By Sharyn  L. Decker
Lewis County Sirens news reporter

CHEHALIS – Although Toledo Elementary School Principal Ron Reynolds has refused to testify in the coroner’s inquest into his wife’s December 1998 death, his elderly mother took the stand yesterday and spoke of her last contact with her daughter-in-law.

“She called me three times that day,” Laura Reynolds said. “She told me she could not go on living without him.”

Laura Reynolds said she met Ronda Reynolds a short time before  the couple was married, less than a year earlier.

Her daughter in-law- was crying, she said, saying she couldn’t give up her husband to another woman, she loved him so much.

The following morning, the 33-year-old former trooper was found dead on the floor of a closet, with a bullet in her head and covered up by a turned-on electric blanket.

The couple were separating and she had purchased a ticket to fly home to her family in Spokane later that day.

As the inquiry in a Chehalis courtroom nears the end of its first week, a similar question has been posed to most of the witnesses by Lewis County Coroner Warren McLeod.

Did she ever say she was going to hurt herself? What do you think happened?

The Lewis County Sheriff’s Office admits some responsibility in what has come to be known as an error-plagued first investigation.

At the urging of Barb Thompson, the dead woman’s mother, the sheriff’s office requested a well-known New York homicide expert to review the case.

Vernon Geberth was highly critical of their work and their conclusion of suicide.

Geberth concluded it was a staged crime scene, with only one individual interviewed who said they believed she killed herself.

“The only person who stated suicide was the husband, whose gun was used and discovered her body,” Geberth wrote in his report.

Later the same year, then-Sheriff John McCroskey sought another review, from a trio of homicide experts in the state Attorney General’s Office. The case file by then included new interviews conducted by then-detective Sgt. Glade Austin, who supervised the sheriff’s detectives.

George Fox testified yesterday he and his partners at the Attorney General’s office concurred it should be classified as a suicide.

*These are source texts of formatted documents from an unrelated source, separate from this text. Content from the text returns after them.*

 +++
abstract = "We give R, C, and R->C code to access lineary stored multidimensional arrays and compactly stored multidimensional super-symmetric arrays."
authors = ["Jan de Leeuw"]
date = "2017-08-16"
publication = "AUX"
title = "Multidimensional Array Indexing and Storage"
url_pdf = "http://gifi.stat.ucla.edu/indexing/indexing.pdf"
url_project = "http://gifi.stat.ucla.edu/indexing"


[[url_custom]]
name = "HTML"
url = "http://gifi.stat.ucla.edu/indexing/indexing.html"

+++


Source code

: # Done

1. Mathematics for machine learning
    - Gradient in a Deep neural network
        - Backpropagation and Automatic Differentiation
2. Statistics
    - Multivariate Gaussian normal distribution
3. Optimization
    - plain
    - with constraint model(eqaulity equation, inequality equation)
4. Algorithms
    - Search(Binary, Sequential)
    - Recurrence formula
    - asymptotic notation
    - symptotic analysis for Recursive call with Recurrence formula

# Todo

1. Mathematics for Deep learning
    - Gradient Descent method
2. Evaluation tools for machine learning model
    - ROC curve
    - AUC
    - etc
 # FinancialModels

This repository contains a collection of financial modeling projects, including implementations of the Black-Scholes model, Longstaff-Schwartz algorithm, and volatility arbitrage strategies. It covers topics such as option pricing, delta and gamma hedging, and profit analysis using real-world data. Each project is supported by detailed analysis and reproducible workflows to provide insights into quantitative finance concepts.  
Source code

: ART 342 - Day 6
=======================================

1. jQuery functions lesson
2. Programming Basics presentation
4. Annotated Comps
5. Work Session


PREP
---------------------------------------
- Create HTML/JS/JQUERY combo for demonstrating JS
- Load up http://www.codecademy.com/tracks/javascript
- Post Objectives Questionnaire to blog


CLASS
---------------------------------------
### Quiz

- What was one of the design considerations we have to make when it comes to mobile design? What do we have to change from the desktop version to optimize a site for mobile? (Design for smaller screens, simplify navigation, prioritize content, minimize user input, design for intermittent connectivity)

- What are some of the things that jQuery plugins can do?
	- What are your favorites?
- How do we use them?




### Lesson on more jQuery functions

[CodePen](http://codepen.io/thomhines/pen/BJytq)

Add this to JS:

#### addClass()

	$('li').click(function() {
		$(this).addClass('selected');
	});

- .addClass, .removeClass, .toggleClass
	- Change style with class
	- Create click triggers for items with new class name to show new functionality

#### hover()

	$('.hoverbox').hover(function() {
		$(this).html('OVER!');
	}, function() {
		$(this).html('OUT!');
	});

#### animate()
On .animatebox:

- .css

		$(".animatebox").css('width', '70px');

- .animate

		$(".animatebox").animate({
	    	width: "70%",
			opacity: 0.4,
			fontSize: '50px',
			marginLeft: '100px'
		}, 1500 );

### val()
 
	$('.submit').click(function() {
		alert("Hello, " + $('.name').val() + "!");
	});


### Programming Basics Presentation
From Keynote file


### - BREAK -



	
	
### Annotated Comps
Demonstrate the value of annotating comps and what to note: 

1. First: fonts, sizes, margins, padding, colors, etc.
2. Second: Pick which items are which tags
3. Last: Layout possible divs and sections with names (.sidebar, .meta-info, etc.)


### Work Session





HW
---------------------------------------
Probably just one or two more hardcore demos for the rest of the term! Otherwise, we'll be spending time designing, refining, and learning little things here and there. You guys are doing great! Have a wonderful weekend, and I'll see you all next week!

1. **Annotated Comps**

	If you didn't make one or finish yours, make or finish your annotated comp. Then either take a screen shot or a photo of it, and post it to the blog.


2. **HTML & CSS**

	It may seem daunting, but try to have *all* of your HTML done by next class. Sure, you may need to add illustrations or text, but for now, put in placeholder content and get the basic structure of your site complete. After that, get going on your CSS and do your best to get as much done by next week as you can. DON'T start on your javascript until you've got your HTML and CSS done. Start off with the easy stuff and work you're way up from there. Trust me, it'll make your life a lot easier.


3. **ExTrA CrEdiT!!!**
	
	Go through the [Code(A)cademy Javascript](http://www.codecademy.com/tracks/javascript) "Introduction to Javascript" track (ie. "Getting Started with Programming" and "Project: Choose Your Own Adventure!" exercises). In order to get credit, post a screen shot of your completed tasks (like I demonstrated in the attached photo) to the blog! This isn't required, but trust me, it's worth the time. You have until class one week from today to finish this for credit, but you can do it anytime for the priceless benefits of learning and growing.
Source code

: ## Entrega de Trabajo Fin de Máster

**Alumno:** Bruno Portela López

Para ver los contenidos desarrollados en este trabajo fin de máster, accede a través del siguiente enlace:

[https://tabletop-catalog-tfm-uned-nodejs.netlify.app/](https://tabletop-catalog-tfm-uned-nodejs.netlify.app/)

Missing evidence did not and would not alter their findings, Fox said.

Among those who knew Ronda Reynolds and testified was Mark Liburdi.

Their eight year marriage ended a year before her death, Liburdi said.

“Yes I was surprised about the suicide, I remember saying to others, ‘no way’,” Liburdi said.

The woman he called “tough as a pistol” never conveyed such sentiment in words or behavior, he said testifying by telephone.

However, the relationship between the two state troopers was less than close in some ways, according to his testimony. They didn’t mingle their finances and he didn’t learn until after their divorce her medication was for bi-polar disorder, he said.

“Here and now, do you have an opinion, suicide or murder,” Coroner McLeod asked.

“You know, I really don’t know,” Liburdi said. “Sometimes I think no and sometimes I think she could have been killed.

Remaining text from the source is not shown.